Market Evolution: Investing in Asset Backed Securities

Market Evolution: Investing in Asset Backed Securities
From Challenger

Since its inception in the 1970s, the global asset backed securities market has evolved beyond mortgage-backed assets to include loans secured by autos, equipment, credit card/personal loan receivables as well as high yield corporate loans. As the range of investment opportunities has grown, there is an opportunity for enhanced yield compared to similarly rated corporate credit.

Market standards are higher following lessons learned across markets through GFC

Pre-Global Financial Crisis (GFC), risks in the subprime mortgage and Collateralised Debt Obligation (CDO) markets were generally underappreciated by the market. More than a decade on, lessons learnt in these markets have been incorporated more widely across ABS sectors and deal structures which have improved markedly, resulting in significantly lower credit risk. In fact, long term default rates are similar to corporate credit when adjusting for legacy sectors, as shown in the chart below. Yet, this asset class often remains overlooked. What is sometimes less understood is the lessons that have been learned and implemented.

  • Underwriting standards for the underlying loan pool have improved significantly and structural enhancements have taken place. For example, assets are tested to withstand severe stress scenarios with higher rated tranches subject to more stringent requirements.
  • Increased oversight by global regulatory bodies has led to better transparency and standardisation.
  • Loan data and performance data is more widely available.

Also read: Now Is The Time To Re-Evaluate Portfolio Positioning

Following the GFC, global regulatory bodies established a framework of rules intended to prevent excessive risk taking within the banking, insurance and pension fund ecosystems, a byproduct of which increased the cost and decreased the availability of asset backed capital within these ecosystems. This has allowed alternative financiers to step in to fill the gap.

Time to consider ABS?

The global asset backed securities market provides investors with high quality, yield enhancing and diversifying investment opportunities.

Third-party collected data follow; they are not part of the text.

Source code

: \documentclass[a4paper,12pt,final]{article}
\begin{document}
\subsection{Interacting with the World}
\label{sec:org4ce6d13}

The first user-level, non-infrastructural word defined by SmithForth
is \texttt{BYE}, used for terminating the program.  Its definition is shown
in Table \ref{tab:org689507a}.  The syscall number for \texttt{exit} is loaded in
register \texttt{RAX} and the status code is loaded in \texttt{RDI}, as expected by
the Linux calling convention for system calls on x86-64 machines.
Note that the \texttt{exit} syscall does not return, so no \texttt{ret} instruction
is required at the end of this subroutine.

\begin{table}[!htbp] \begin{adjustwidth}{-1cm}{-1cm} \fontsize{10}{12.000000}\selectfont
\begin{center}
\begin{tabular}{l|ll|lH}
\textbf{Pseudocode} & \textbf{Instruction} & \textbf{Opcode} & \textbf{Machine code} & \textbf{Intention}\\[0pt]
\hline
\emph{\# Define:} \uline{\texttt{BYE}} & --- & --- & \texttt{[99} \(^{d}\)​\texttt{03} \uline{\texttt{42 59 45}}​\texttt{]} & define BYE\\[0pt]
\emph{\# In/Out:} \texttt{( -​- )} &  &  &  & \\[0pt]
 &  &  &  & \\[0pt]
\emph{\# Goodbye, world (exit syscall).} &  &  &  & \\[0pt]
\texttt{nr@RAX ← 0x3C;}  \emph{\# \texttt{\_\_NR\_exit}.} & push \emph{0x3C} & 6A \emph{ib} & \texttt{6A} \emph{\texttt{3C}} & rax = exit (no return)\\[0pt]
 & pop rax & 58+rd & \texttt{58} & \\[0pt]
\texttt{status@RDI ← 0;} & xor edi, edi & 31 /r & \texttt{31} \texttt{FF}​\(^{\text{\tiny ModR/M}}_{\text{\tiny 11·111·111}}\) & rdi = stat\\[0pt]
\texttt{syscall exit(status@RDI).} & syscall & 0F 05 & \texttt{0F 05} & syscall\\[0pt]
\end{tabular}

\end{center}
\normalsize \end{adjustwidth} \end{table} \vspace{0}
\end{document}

  1. Low duration: Most ABS securities issued in European and Australian markets are floating rate which means not only higher returns in a rising rate environment but also lower duration relative to traditional fixed income.
  2. Shorter repayment: Typically, repayments are within 1 to 5 years, much faster than traditional corporate credit exposures. This reduces the underlying volatility and correlation of asset backed finance with traditional growth assets as well as traditional fixed income products due to the insulation from interest rate and credit spread duration risk.
  3. Diversification and niche market opportunities: With a broad range of asset classes, capital structures, underlying collateral types and jurisdictions, relative value opportunities continually present themselves as the performance outlook and investor appetite across sectors change. The breadth of securitisation markets also gives rise to attractive niche markets, such as the Australian non-bank mortgage market. Despite being relatively niche, the opportunities in these markets can be significant and provide attractive relative value for investors who have access to them.

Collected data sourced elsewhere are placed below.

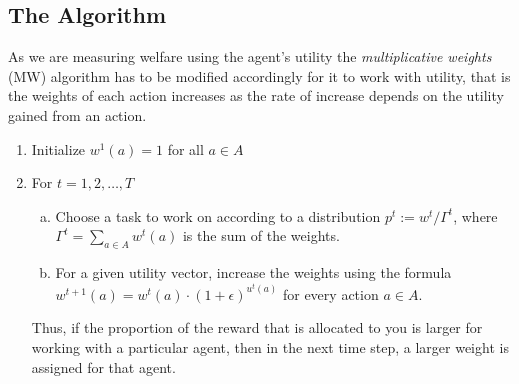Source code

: \documentclass[a4paper,10pt]{article}
\theoremstyle{definition}
\begin{document}
\subsection*{The Algorithm}
As we are measuring welfare using the agent's utility the \emph{multiplicative weights} (MW) algorithm has to be modified accordingly for it to work with utility, that is the weights of each action increases as the rate of increase depends on the utility gained from an action.
\begin{enumerate}[1.]
\item Initialize $w^1(a)=1$ for all $a \in A$
\item For $t=1,2,\ldots,T$
\begin{enumerate}[(a)]
\item Choose a task to work on according to a distribution $p^t:=w^t/\Gamma^t$, where $\Gamma^t=\sum_{a\in A}w^t(a)$ is the sum of the weights.
\item For a given utility vector, increase the weights using the formula $w^{t+1}(a)=w^t(a)\cdot (1+\epsilon)^{u^t(a)}$ for every action $a \in A$.
\end{enumerate}
Thus, if the proportion of the reward that is allocated to you is larger for working with a particular agent, then in the next time step, a larger weight is assigned for that agent.
\end{enumerate}






















































 

\end{document}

The UK LDI crisis in September 2023 was a prime example of when this combination of floating rate, short duration and a robust performance outlook presented a compelling opportunity for asset managers. Many were able to carry out large sales of highly rated securitised bonds at relatively low discounts to par. This experience stood in stark contrast with more traditional long duration fixed income instruments which experienced large capital losses and consequently extreme illiquidity during this period. We estimate that over a 3-week period roughly $15 billion in securitised bonds traded, a telling demonstration of demand for the asset class and also, the liquidity available.

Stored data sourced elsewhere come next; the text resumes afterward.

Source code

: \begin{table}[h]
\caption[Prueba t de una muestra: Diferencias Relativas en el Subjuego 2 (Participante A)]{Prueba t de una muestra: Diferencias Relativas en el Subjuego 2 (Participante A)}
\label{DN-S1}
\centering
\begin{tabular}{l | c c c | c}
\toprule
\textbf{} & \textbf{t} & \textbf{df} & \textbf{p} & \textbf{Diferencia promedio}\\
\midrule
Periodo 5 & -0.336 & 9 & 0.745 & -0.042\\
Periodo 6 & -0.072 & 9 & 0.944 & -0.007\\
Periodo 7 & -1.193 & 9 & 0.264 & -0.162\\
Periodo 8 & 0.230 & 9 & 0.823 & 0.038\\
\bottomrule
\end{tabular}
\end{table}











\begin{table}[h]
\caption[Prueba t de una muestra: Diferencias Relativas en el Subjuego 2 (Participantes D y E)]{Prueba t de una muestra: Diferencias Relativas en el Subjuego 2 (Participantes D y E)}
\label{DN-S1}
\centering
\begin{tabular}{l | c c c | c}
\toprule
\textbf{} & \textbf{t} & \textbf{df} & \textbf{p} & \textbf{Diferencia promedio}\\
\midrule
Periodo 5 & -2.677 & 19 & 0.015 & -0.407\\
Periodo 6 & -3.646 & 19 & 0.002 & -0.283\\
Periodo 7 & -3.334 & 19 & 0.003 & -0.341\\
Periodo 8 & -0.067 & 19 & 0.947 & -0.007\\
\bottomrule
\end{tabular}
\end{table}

The complexity of the asset class does necessitate specialised investment management. Deep experience and expertise is a pre-requisite. Underwriting a corporate borrower is a very different skillset to underwriting a highly granular and diversified pool of collateral. In addition to making an assessment on the credit risk of the investment, it is essential to understand how the cashflows from the collateral will pass along a bespoke cashflow waterfall structure. The reticence and underweight allocation to securitised assets from some investors creates a bigger opportunity for those that understand the asset class and its evolution.